You cannot agree between yourselves as to what "TBA" means. You cannot agree between yourselves as to what the effect of a stamp "NCAD" on a contract of this sort is. That is bad enough before we even get into some of the other areas. It is not right, is it, that the insurance industry should work in this way, because people are entitled to know what their bargain is in plain, simple understandable language, and there is nothing complicated about it at all, although it is hedged around by peculiar words which are quite unnecessary."

Slip format solution

Those in responsible positions in the market fully appreciate the need to address such failings in the market and this would have been at the forefront of their minds when developing the London Market Principles (LMP). This led to the LMP slip format which, if adhered to, will undoubtedly minimise the potential for disputes in the future.

In summary, some of the litigation, although costly, is necessary to create the legal framework within which the market can continue to develop with an acceptable level of commercial certainty. That said, I would have to concede that the majority of cases develop into mindless wars of attrition brought about by incompetence (and sometimes fraud) involving sums that are so large that resolution is difficult other than by judgment or an award.

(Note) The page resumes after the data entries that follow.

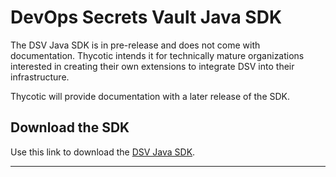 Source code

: ﻿[title]: # (DSV Java SDK)
[tags]: # (,)
[priority]: # (2500)

# DevOps Secrets Vault Java SDK

The DSV Java SDK is in pre-release and does not come with documentation. Thycotic intends it for technically mature organizations interested in creating their own extensions to integrate DSV into their infrastructure.

Thycotic will provide documentation with a later release of the SDK.

## Download the SDK

Use this link to download the [DSV Java SDK](https://dsv.thycotic.com/downloads/java-sdk/devops-secrets-vault-sdk-1.0.jar).

---

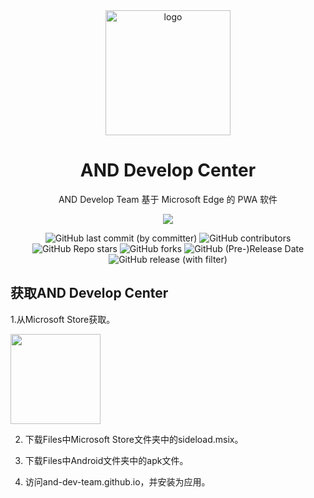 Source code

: <div align="center">
    <img align="center" src="https://and-dev-team.github.io/img/team.svg" alt="logo" width="200">
    <h1 align="center">AND Develop Center</h1>
    <p align="center">AND Develop Team 基于 Microsoft Edge 的 PWA 软件</p>
    <p align="center">
        <img src="https://and-dev-team.github.io/img/team3.svg"/>
    </p>
    <img alt="GitHub last commit (by committer)" src="https://img.shields.io/github/last-commit/AND-Dev-Team/AND-Develop-Center">
    <img alt="GitHub contributors" src="https://img.shields.io/github/contributors/AND-Dev-Team/AND-Develop-Center">
    <img alt="GitHub Repo stars" src="https://img.shields.io/github/stars/AND-Dev-Team/AND-Develop-Center">
    <img alt="GitHub forks" src="https://img.shields.io/github/forks/AND-Dev-Team/AND-Develop-Center">
    <img alt="GitHub (Pre-)Release Date" src="https://img.shields.io/github/release-date-pre/AND-Dev-Team/AND-Develop-Center">
    <img alt="GitHub release (with filter)" src="https://img.shields.io/github/v/release/AND-Dev-Team/AND-Develop-Center">
    </br>
</div>


    
## 获取AND Develop Center

1.从Microsoft Store获取。<p align="left">
  <a title="Get from Microsoft Store" href="https://apps.microsoft.com/store/detail/and-develop-center/9MZN3SPB8NS5" target="_blank">
    <picture>
      <source srcset="https://get.microsoft.com/images/en-US%20light.svg" media="(prefers-color-scheme: dark)" />
      <source srcset="https://get.microsoft.com/images/en-US%20dark.svg" media="(prefers-color-scheme: light), (prefers-color-scheme: no-preference)" />
      <img src="https://get.microsoft.com/images/en-US%20dark.svg" width=144 />
    </picture>
  </a>
</p>

2. 下载Files中Microsoft Store文件夹中的sideload.msix。

3. 下载Files中Android文件夹中的apk文件。

4. 访问and-dev-team.github.io，并安装为应用。


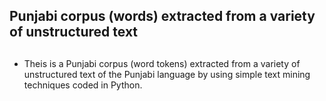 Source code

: ## Punjabi corpus (words) extracted from a variety of unstructured text <h2>

* Theis is a Punjabi corpus (word tokens) extracted from a variety of unstructured text of the Punjabi language by using simple text mining techniques coded in Python.	  
 

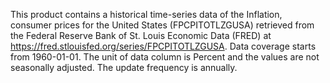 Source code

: This product contains a historical time-series data of the Inflation, consumer prices for the United States (FPCPITOTLZGUSA) retrieved from the Federal Reserve Bank of St. Louis Economic Data (FRED) at https://fred.stlouisfed.org/series/FPCPITOTLZGUSA. Data coverage starts from 1960-01-01. The unit of data column is Percent and the values are not seasonally adjusted. The update frequency is annually. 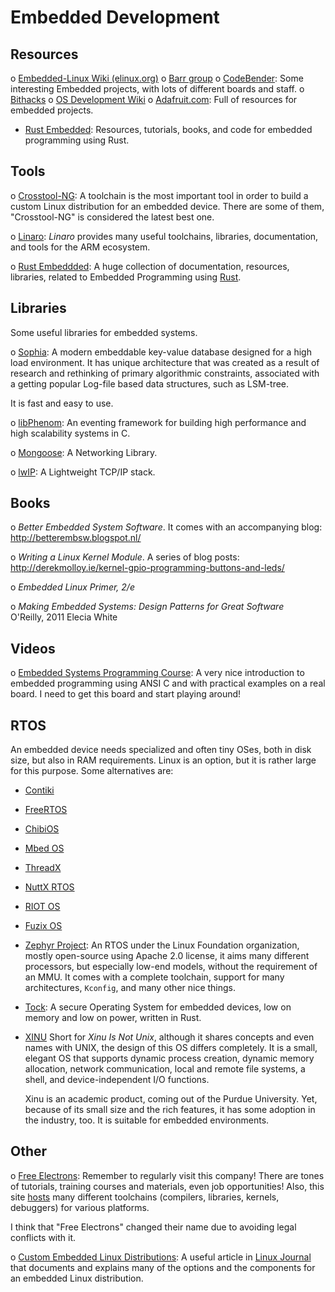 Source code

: Embedded Development
====================

## Resources

 o [Embedded-Linux Wiki (elinux.org)][elinux]
 o [Barr group][barr]
 o [CodeBender][codebender]:
   Some interesting Embedded projects, with lots of different boards and staff.
 o [Bithacks](https://graphics.stanford.edu/~seander/bithacks.html)
 o [OS Development Wiki](http://wiki.osdev.org/Main_Page)
 o [Adafruit.com](https://adafruit.com):
   Full of resources for embedded projects.
 - [Rust Embedded](https://github.com/rust-embedded):
   Resources, tutorials, books, and code for embedded programming using Rust.


## Tools

 o [Crosstool-NG](http://crosstool-ng.github.io/):
   A toolchain is the most important tool in order to build a custom Linux
   distribution for an embedded device.  There are some of them, "Crosstool-NG"
   is considered the latest best one.

 o [Linaro][linaro]:
   _Linaro_ provides many useful toolchains, libraries, documentation, and tools
   for the ARM ecosystem.

 o [Rust Embeddded](https://github.com/rust-embedded):
   A huge collection of documentation, resources, libraries, related to Embedded
   Programming using [Rust](https://www.rust-lang.org/).


## Libraries

Some useful libraries for embedded systems.

 o [Sophia][sophia]:
   A modern embeddable key-value database designed for a high load environment.
   It has unique architecture that was created as a result of research and
   rethinking of primary algorithmic constraints, associated with a getting
   popular Log-file based data structures, such as LSM-tree.

   It is fast and easy to use.

 o [libPhenom][libphenom]:
   An eventing framework for building high performance and high scalability
   systems in C.

 o [Mongoose](https://docs.cesanta.com/mongoose/master/):
   A Networking Library.

 o [lwIP](https://savannah.nongnu.org/projects/lwip/):
   A Lightweight TCP/IP stack.


## Books

 o _Better Embedded System Software_.  It comes with an accompanying blog:
   <http://betterembsw.blogspot.nl/>

 o _Writing a Linux Kernel Module_.  A series of blog posts:
   <http://derekmolloy.ie/kernel-gpio-programming-buttons-and-leds/>

 o _Embedded Linux Primer, 2/e_

 o _Making Embedded Systems: Design Patterns for Great Software_  
   O'Reilly, 2011
   Elecia White


## Videos

 o [Embedded Systems Programming Course][course]:
   A very nice introduction to embedded programming using ANSI C and with practical examples
   on a real board.  I need to get this board and start playing around!


## RTOS

An embedded device needs specialized and often tiny OSes, both in disk size, but
also in RAM requirements.  Linux is an option, but it is rather large for this
purpose.  Some alternatives are:

 - [Contiki](http://www.contiki-os.org/)

 - [FreeRTOS](http://www.freertos.org/)

 - [ChibiOS](http://www.chibios.org/)

 - [Mbed OS](http://www.mbed.com/en/platform/mbed-os/)

 - [ThreadX](http://rtos.com/products/threadx/)

 - [NuttX RTOS](http://www.nuttx.org/)

 - [RIOT OS](http://riot-os.org/)

 - [Fuzix OS](http://www.fuzix.org/)

 - [Zephyr Project](https://www.zephyrproject.org/):
   An RTOS under the Linux Foundation organization, mostly open-source using
   Apache 2.0 license, it aims many different processors, but especially low-end
   models, without the requirement of an MMU.  It comes with a complete
   toolchain, support for many architectures, `Kconfig`, and many other nice
   things.

 - [Tock](https://www.tockos.org/):
   A secure Operating System for embedded devices, low on memory and low on
   power, written in Rust.

 - [XINU](https://xinu.cs.purdue.edu/)
   Short for _Xinu Is Not Unix_, although it shares concepts and even names with
   UNIX, the design of this OS differs completely.  It is a small, elegant OS
   that supports dynamic process creation, dynamic memory allocation, network
   communication, local and remote file systems, a shell, and device-independent
   I/O functions.

   Xinu is an academic product, coming out of the Purdue University.
   Yet, because of its small size and the rich features, it has some adoption in
   the industry, too.  It is suitable for embedded environments.


## Other

 o [Free Electrons][electrons]:
   Remember to regularly visit this company!  There are tones of tutorials, training courses
   and materials, even job opportunities!  Also, this site [hosts][electron-tools] many different
   toolchains (compilers, libraries, kernels, debuggers) for various platforms.

   I think that "Free Electrons" changed their name due to avoiding legal conflicts with it.

 o [Custom Embedded Linux Distributions](https://www.linuxjournal.com/content/custom-embedded-linux-distributions):
   A useful article in [Linux Journal](https://www.linuxjournal.com/) that
   documents and explains many of the options and the components for an
   embedded Linux distribution.


[elinux]:	http://elinux.org/
[sophia]:	http://sphia.org/
[libphenom]:	http://facebook.github.io/libphenom/
[course]:	https://www.youtube.com/playlist?list=PLPW8O6W-1chwyTzI3BHwBLbGQoPFxPAPM
[barr]:		http://www.barrgroup.com/Embedded-Systems/How-To/RTOS-Selection
[electrons]:	http://free-electrons.com/
[electron-tools]: http://toolchains.free-electrons.com/
[codebender]:	http://blog.codebender.cc/
[linaro]:	https://www.linaro.org/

One last point; generally the reinsurance market adopts arbitration as a means of dispute resolution. The thinking is no doubt that the market wishes to have its disputes dealt with by commercial men rather than by lawyers. Indeed, many of the leading cases I have mentioned above only ended up in court by virtue of the fact that in the 1980s a reference to arbitration was seldom put on the slip with the result that if the dispute arose before the policy wording had been agreed (which could take many years), the parties were bound to litigate. Although I have nothing against arbitration, looking back over my practice it does have a number of shortcomings. Firstly, the market itself, despite preferring arbitration as a means of dispute resolution, will not make available current active underwriters or brokers to sit as arbitrators. This is illogical and undesirable.

Secondly, arbitrations are confidential and have no precedent value. In consequence, the same point is often arbitrated over and over again, as we have seen in the personal accident (PA) spiral cases. Thirdly, as the law currently stands, a third party such as the broker cannot be joined to an arbitration with the consequence, as highlighted in the Aneco case referred to previously, that after conclusion of the arbitration a separate action has to be brought against the broker and the issues decided by the arbitrator need to be retried before a judge.

Although many efforts are being made to address these issues, I suspect that the reinsurance market, assisted by the innovative approach of many brokers, will continue to be a fruitful source of business for reinsurance lawyers in years to come.


1 The Zephyr, General Accident Fire and Life Assurance Corp v Tanter [1985] 2 Lloyd's Rep 529

2 The Fennia Patria, General Reinsurance Corp v Forsikringsaktiebolaget Fennia Patria [1983] 2 Lloyd's Rep 287

3 The Star Sea [2001] 1 Lloyd's Rep 389

4 Container Transport International Inc v Oceanus Mutual Underwriting Association (Bermuda) Ltd [1984] 1 Lloyd's Rep 476

5 Pan Atlantic Insurance Co Ltd v Pine Top Insurance Co Ltd [1994] 2

Lloyd's Rep 427

6 Pawson v Watson [1778] 98 ER 1361

7 Aneco v Johnson & Higgins [1998] 1 Lloyd's Rep 565

8 Charman v Gordian Run-off Ltd [2003] 1 Lloyd's Rep IR 333

Peter Rogan is the senior partner of Ince & Co, a London law firm involved in all of the leading cases referred to in this article which also advised the London market on many aspects of the LMP slip.